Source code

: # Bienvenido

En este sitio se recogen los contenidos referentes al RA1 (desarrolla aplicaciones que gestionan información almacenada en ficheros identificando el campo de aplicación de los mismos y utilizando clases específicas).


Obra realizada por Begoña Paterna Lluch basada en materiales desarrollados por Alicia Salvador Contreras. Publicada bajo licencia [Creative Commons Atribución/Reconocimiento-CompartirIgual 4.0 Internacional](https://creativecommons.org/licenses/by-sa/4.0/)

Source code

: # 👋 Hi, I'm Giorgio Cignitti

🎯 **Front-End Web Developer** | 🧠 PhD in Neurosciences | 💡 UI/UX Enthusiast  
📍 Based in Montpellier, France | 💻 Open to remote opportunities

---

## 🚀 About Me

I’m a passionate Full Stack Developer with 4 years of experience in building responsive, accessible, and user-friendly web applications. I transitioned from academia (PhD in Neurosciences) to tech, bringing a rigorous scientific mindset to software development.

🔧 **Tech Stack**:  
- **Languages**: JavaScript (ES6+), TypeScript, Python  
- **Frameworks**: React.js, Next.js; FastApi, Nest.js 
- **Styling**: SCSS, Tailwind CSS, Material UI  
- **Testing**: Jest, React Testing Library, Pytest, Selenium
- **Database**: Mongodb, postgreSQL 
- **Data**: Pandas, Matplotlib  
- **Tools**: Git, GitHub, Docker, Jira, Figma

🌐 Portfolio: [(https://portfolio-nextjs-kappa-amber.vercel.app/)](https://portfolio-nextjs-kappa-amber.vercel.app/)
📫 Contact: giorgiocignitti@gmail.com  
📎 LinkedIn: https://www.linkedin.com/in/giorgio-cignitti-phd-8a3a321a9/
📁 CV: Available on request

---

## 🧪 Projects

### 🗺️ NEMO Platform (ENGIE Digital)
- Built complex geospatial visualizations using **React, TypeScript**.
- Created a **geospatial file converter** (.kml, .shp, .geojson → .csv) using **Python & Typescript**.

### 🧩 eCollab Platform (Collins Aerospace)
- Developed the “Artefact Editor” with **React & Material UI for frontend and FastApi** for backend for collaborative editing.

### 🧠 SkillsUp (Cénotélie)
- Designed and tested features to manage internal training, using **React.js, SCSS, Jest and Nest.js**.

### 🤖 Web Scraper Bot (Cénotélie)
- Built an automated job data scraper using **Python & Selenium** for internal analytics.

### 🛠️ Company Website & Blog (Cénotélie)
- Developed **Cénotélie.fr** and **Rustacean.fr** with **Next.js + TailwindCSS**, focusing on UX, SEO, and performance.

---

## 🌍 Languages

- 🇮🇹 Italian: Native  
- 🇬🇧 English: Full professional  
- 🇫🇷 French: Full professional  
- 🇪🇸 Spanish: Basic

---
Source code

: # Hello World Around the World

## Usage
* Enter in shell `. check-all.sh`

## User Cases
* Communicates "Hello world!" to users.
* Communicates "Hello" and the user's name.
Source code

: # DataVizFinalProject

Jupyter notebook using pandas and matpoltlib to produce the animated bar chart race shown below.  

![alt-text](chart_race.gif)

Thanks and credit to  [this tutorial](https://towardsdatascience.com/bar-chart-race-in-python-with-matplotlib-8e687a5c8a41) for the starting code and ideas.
= = = =
The task:
Pull out all lines in the data above that include "Jest".

Response to this task:
- **Testing**: Jest, React Testing Library, Pytest, Selenium
- Designed and tested features to manage internal training, using **React.js, SCSS, Jest and Nest.js**.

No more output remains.